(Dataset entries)
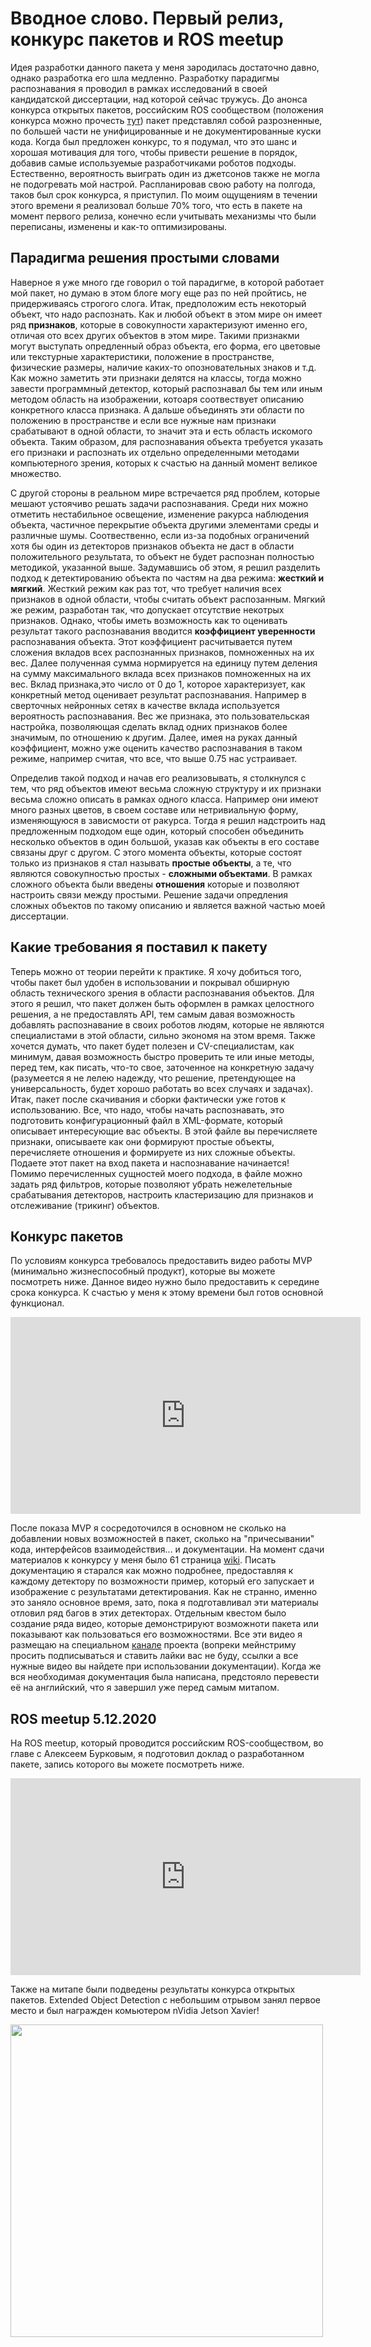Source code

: # Вводное слово. Первый релиз, конкурс пакетов и ROS meetup

Идея разработки данного пакета у меня зародилась достаточно давно, однако разработка его шла медленно. Разработку парадигмы распознавания я проводил в рамках исследований в своей кандидатской диссертации, над которой сейчас тружусь. До анонса конкурса открытых пакетов, российским ROS сообществом (положения конкурса можно прочесть [тут](https://docs.google.com/document/d/1psn7LKqXBHg2ssITKNiIX_ILGxbhr-J4djv5jnkPIVw/edit#heading=h.k38lokd47ucp)) пакет представлял собой разрозненные, по большей части не унифицированные и не документированные куски кода. Когда был предложен конкурс, то я подумал, что это шанс и хорошая мотивация для того, чтобы привести решение в порядок, добавив самые используемые разработчиками роботов подходы. Естественно, вероятность выиграть один из джетсонов также не могла не подогревать мой настрой. Распланировав свою работу на полгода, таков был срок конкурса, я приступил. По моим ощущениям в течении этого времени я реализовал больше 70% того, что есть в пакете на момент первого релиза, конечно если учитывать механизмы что были переписаны, изменены и как-то оптимизированы. 

## Парадигма решения простыми словами

Наверное я уже много где говорил о той парадигме, в которой работает мой пакет, но думаю в этом блоге могу еще раз по ней пройтись, не придерживаясь строгого слога. Итак, предположим есть некоторый объект, что надо распознать. Как и любой объект в этом мире он имеет ряд __признаков__, которые в совокупности характеризуют именно его, отличая ото всех других объектов в этом мире. Такими признакми могут выступать опредленный образ объекта, его форма, его цветовые или текстурные характеристики, положение в пространстве, физические размеры, наличие каких-то опозновательных знаков и т.д. Как можно заметить эти признаки делятся на классы, тогда можно завести программный детектор, который распознавал бы тем или иным методом область на изображении, котоаря соотвествует описанию конкретного класса признака. А дальше объединять эти области по положению в пространстве и если все нужные нам признаки срабатывают в одной области, то значит эта и есть область искомого объекта. Таким образом, для распознавания объекта требуется указать его признаки и распознать их отдельно определенными методами компьютерного зрения, которых к счастью на данный момент великое множество.

С другой стороны в реальном мире встречается ряд проблем, которые мешают устоячиво решать задачи распознавания. Среди них можно отметить нестабильное освещение, изменение ракурса наблюдения объекта, частичное перекрытие объекта другими элементами среды и различные шумы. Соотвественно, если из-за подобных ограничений хотя бы один из детекторов признаков объекта не даст в области положительного результата, то объект не будет распознан полностью методикой, указанной выше. Задумавшись об этом, я решил разделить подход к детектированию объекта по частям на два режима: __жесткий и мягкий__. Жесткий режим как раз тот, что требует наличия всех признаков в одной области, чтобы считать объект распозанным. Мягкий же режим, разработан так, что допускает отсутствие некотрых признаков. Однако, чтобы иметь возможность как то оценивать результат такого распознавания вводится __коэффициент уверенности__ распознавания объекта. Этот коэффициент расчитывается путем сложения вкладов всех распознанных признаков, помноженных на их вес. Далее полученная сумма нормируется на единицу путем деления на сумму максимального вклада всех признаков помноженных на их вес. Вклад признака,это число от 0 до 1, которое характеризует, как конкретный метод оценивает результат распознавания. Например в сверточных нейронных сетях в качестве вклада используется вероятность распознавания. Вес же признака, это пользовательская настройка, позволяющая сделать вклад одних признаков более значимым, по отношению к другим. Далее, имея на руках данный коэффициент, можно уже оценить качество распознавания в таком режиме, например считая, что все, что выше 0.75 нас устраивает. 

Определив такой подход и начав его реализовывать, я столкнулся с тем, что ряд объектов имеют весьма сложную структуру и их признаки весьма сложно описать в рамках одного класса. Например они имеют много разных цветов, в своем составе или нетривиальную форму, изменяющуюся в зависмости от ракурса. Тогда я решил надстроить над предложенным подходом еще один, который способен объединить несколько объектов в один большой, указав как объекты в его составе связаны друг с другом. С этого момента объекты, которые состоят только из признаков я стал называть __простые объекты__, а те, что являются совокупностью простых - __сложными объектами__. В рамках сложного объекта были введены __отношения__ которые и позволяют настроить связи между простыми. Решение задачи опредления сложных объектов по такому описанию и является важной частью моей диссертации. 

## Какие требования я поставил к пакету 

Теперь можно от теории перейти к практике. Я хочу добиться того, чтобы пакет был удобен в использовании и покрывал обширную область технического зрения в области распознавания объектов. Для этого я решил, что пакет должен быть оформлен в рамках целостного решения, а не предоставлять API, тем самым давая возможность добавлять распознавание в своих роботов людям, которые не являются специалистами в этой области, сильно экономя на этом время. Также хочется думать, что пакет будет полезен и CV-специалистам, как минимум, давая возможность быстро проверить те или иные методы, перед тем, как писать, что-то свое, заточенное на конкретную задачу (разумеется я не лелею надежду, что решение, претендующее на универсальность, будет хорошо работать во всех случаях и задачах). Итак, пакет после скачивания и сборки фактически уже готов к использованию. Все, что надо, чтобы начать распознавать, это подготовить конфигурационный файл в XML-формате, который описывает интересующие вас объекты. В этой файле вы перечисляете признаки, описываете как они формируют простые объекты, перечисляете отношения и формируете из них сложные объекты. Подаете этот пакет на вход пакета и наспознавание начинается! Помимо перечисленных сущностей моего подхода, в файле можно задать ряд фильтров, которые позволяют убрать нежелетельные срабатывания детекторов, настроить кластеризацию для признаков и отслеживание (трикинг) объектов.

## Конкурс пакетов

По условиям конкурса требовалось предоставить видео работы MVP (минимально жизнеспособный продукт), которые вы можете посмотреть ниже. Данное видео нужно было предоставить к середине срока конкурса. К счастью у меня к этому времени был готов основной функционал.

<iframe width="560" height="315" src="https://www.youtube.com/embed/zAerSnBkyfY" frameborder="0" allow="accelerometer; autoplay; clipboard-write; encrypted-media; gyroscope; picture-in-picture" allowfullscreen></iframe>

После показа MVP я сосредоточился в основном не сколько на добавлении новых возможностей в пакет, сколько на "причесывании" кода, интерфейсов взаимодействия... и документации. На момент сдачи материалов к конкурсу у меня было 61 страница [wiki](https://github.com/Extended-Object-Detection-ROS/extended_object_detection/wiki). Писать документацию я старался как можно подробнее, предоставляя к каждому детектору по возможности пример, который его запускает и изображение с результатами детектирования. Как не странно, именно это заняло основное время, зато, пока я подготавливал эти материалы отловил ряд багов в этих детекторах. Отдельным квестом было создание ряда видео, которые демонстрируют возможноти пакета или показывают как пользоваться его возможностями. Все эти видео я размещаю на специальном [канале](https://www.youtube.com/channel/UCrZtFXAhxJIyk-T3d9-GLhw) проекта (вопреки мейнстриму просить подписываться и ставить лайки вас не буду, ссылки а все нужные видео вы найдете при использовании документации). Когда же вся необходимая документация была написана, предстояло перевести её на английский, что я завершил уже перед самым митапом.

## ROS meetup 5.12.2020

На ROS meetup, который проводится российским ROS-сообществом, во главе с Алексеем Бурковым, я подготовил доклад о разработанном пакете, запись которого вы можете посмотреть ниже.

<iframe width="560" height="315" src="https://www.youtube.com/embed/2qwgAfdnEt0" frameborder="0" allow="accelerometer; autoplay; clipboard-write; encrypted-media; gyroscope; picture-in-picture" allowfullscreen></iframe>

Также на митапе были подведены результаты конкурса открытых пакетов. Extended Object Detection с небольшим отрывом занял первое место и был награжден комьютером nVidia Jetson Xavier!

<img src="assets/xavier.jpg" width="500">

**Work instruction**.
What is needed is every record above, restated word for word, with the pictures left out.

**Answer to this exercise**.
Source code

: # Вводное слово. Первый релиз, конкурс пакетов и ROS meetup

Идея разработки данного пакета у меня зародилась достаточно давно, однако разработка его шла медленно. Разработку парадигмы распознавания я проводил в рамках исследований в своей кандидатской диссертации, над которой сейчас тружусь. До анонса конкурса открытых пакетов, российским ROS сообществом (положения конкурса можно прочесть [тут](https://docs.google.com/document/d/1psn7LKqXBHg2ssITKNiIX_ILGxbhr-J4djv5jnkPIVw/edit#heading=h.k38lokd47ucp)) пакет представлял собой разрозненные, по большей части не унифицированные и не документированные куски кода. Когда был предложен конкурс, то я подумал, что это шанс и хорошая мотивация для того, чтобы привести решение в порядок, добавив самые используемые разработчиками роботов подходы. Естественно, вероятность выиграть один из джетсонов также не могла не подогревать мой настрой. Распланировав свою работу на полгода, таков был срок конкурса, я приступил. По моим ощущениям в течении этого времени я реализовал больше 70% того, что есть в пакете на момент первого релиза, конечно если учитывать механизмы что были переписаны, изменены и как-то оптимизированы. 

## Парадигма решения простыми словами

Наверное я уже много где говорил о той парадигме, в которой работает мой пакет, но думаю в этом блоге могу еще раз по ней пройтись, не придерживаясь строгого слога. Итак, предположим есть некоторый объект, что надо распознать. Как и любой объект в этом мире он имеет ряд __признаков__, которые в совокупности характеризуют именно его, отличая ото всех других объектов в этом мире. Такими признакми могут выступать опредленный образ объекта, его форма, его цветовые или текстурные характеристики, положение в пространстве, физические размеры, наличие каких-то опозновательных знаков и т.д. Как можно заметить эти признаки делятся на классы, тогда можно завести программный детектор, который распознавал бы тем или иным методом область на изображении, котоаря соотвествует описанию конкретного класса признака. А дальше объединять эти области по положению в пространстве и если все нужные нам признаки срабатывают в одной области, то значит эта и есть область искомого объекта. Таким образом, для распознавания объекта требуется указать его признаки и распознать их отдельно определенными методами компьютерного зрения, которых к счастью на данный момент великое множество.

С другой стороны в реальном мире встречается ряд проблем, которые мешают устоячиво решать задачи распознавания. Среди них можно отметить нестабильное освещение, изменение ракурса наблюдения объекта, частичное перекрытие объекта другими элементами среды и различные шумы. Соотвественно, если из-за подобных ограничений хотя бы один из детекторов признаков объекта не даст в области положительного результата, то объект не будет распознан полностью методикой, указанной выше. Задумавшись об этом, я решил разделить подход к детектированию объекта по частям на два режима: __жесткий и мягкий__. Жесткий режим как раз тот, что требует наличия всех признаков в одной области, чтобы считать объект распозанным. Мягкий же режим, разработан так, что допускает отсутствие некотрых признаков. Однако, чтобы иметь возможность как то оценивать результат такого распознавания вводится __коэффициент уверенности__ распознавания объекта. Этот коэффициент расчитывается путем сложения вкладов всех распознанных признаков, помноженных на их вес. Далее полученная сумма нормируется на единицу путем деления на сумму максимального вклада всех признаков помноженных на их вес. Вклад признака,это число от 0 до 1, которое характеризует, как конкретный метод оценивает результат распознавания. Например в сверточных нейронных сетях в качестве вклада используется вероятность распознавания. Вес же признака, это пользовательская настройка, позволяющая сделать вклад одних признаков более значимым, по отношению к другим. Далее, имея на руках данный коэффициент, можно уже оценить качество распознавания в таком режиме, например считая, что все, что выше 0.75 нас устраивает. 

Определив такой подход и начав его реализовывать, я столкнулся с тем, что ряд объектов имеют весьма сложную структуру и их признаки весьма сложно описать в рамках одного класса. Например они имеют много разных цветов, в своем составе или нетривиальную форму, изменяющуюся в зависмости от ракурса. Тогда я решил надстроить над предложенным подходом еще один, который способен объединить несколько объектов в один большой, указав как объекты в его составе связаны друг с другом. С этого момента объекты, которые состоят только из признаков я стал называть __простые объекты__, а те, что являются совокупностью простых - __сложными объектами__. В рамках сложного объекта были введены __отношения__ которые и позволяют настроить связи между простыми. Решение задачи опредления сложных объектов по такому описанию и является важной частью моей диссертации. 

## Какие требования я поставил к пакету 

Теперь можно от теории перейти к практике. Я хочу добиться того, чтобы пакет был удобен в использовании и покрывал обширную область технического зрения в области распознавания объектов. Для этого я решил, что пакет должен быть оформлен в рамках целостного решения, а не предоставлять API, тем самым давая возможность добавлять распознавание в своих роботов людям, которые не являются специалистами в этой области, сильно экономя на этом время. Также хочется думать, что пакет будет полезен и CV-специалистам, как минимум, давая возможность быстро проверить те или иные методы, перед тем, как писать, что-то свое, заточенное на конкретную задачу (разумеется я не лелею надежду, что решение, претендующее на универсальность, будет хорошо работать во всех случаях и задачах). Итак, пакет после скачивания и сборки фактически уже готов к использованию. Все, что надо, чтобы начать распознавать, это подготовить конфигурационный файл в XML-формате, который описывает интересующие вас объекты. В этой файле вы перечисляете признаки, описываете как они формируют простые объекты, перечисляете отношения и формируете из них сложные объекты. Подаете этот пакет на вход пакета и наспознавание начинается! Помимо перечисленных сущностей моего подхода, в файле можно задать ряд фильтров, которые позволяют убрать нежелетельные срабатывания детекторов, настроить кластеризацию для признаков и отслеживание (трикинг) объектов.

## Конкурс пакетов

По условиям конкурса требовалось предоставить видео работы MVP (минимально жизнеспособный продукт), которые вы можете посмотреть ниже. Данное видео нужно было предоставить к середине срока конкурса. К счастью у меня к этому времени был готов основной функционал.

<iframe width="560" height="315" src="https://www.youtube.com/embed/zAerSnBkyfY" frameborder="0" allow="accelerometer; autoplay; clipboard-write; encrypted-media; gyroscope; picture-in-picture" allowfullscreen></iframe>

После показа MVP я сосредоточился в основном не сколько на добавлении новых возможностей в пакет, сколько на "причесывании" кода, интерфейсов взаимодействия... и документации. На момент сдачи материалов к конкурсу у меня было 61 страница [wiki](https://github.com/Extended-Object-Detection-ROS/extended_object_detection/wiki). Писать документацию я старался как можно подробнее, предоставляя к каждому детектору по возможности пример, который его запускает и изображение с результатами детектирования. Как не странно, именно это заняло основное время, зато, пока я подготавливал эти материалы отловил ряд багов в этих детекторах. Отдельным квестом было создание ряда видео, которые демонстрируют возможноти пакета или показывают как пользоваться его возможностями. Все эти видео я размещаю на специальном [канале](https://www.youtube.com/channel/UCrZtFXAhxJIyk-T3d9-GLhw) проекта (вопреки мейнстриму просить подписываться и ставить лайки вас не буду, ссылки а все нужные видео вы найдете при использовании документации). Когда же вся необходимая документация была написана, предстояло перевести её на английский, что я завершил уже перед самым митапом.

## ROS meetup 5.12.2020

На ROS meetup, который проводится российским ROS-сообществом, во главе с Алексеем Бурковым, я подготовил доклад о разработанном пакете, запись которого вы можете посмотреть ниже.

<iframe width="560" height="315" src="https://www.youtube.com/embed/2qwgAfdnEt0" frameborder="0" allow="accelerometer; autoplay; clipboard-write; encrypted-media; gyroscope; picture-in-picture" allowfullscreen></iframe>

Также на митапе были подведены результаты конкурса открытых пакетов. Extended Object Detection с небольшим отрывом занял первое место и был награжден комьютером nVidia Jetson Xavier!

<img src="assets/xavier.jpg" width="500">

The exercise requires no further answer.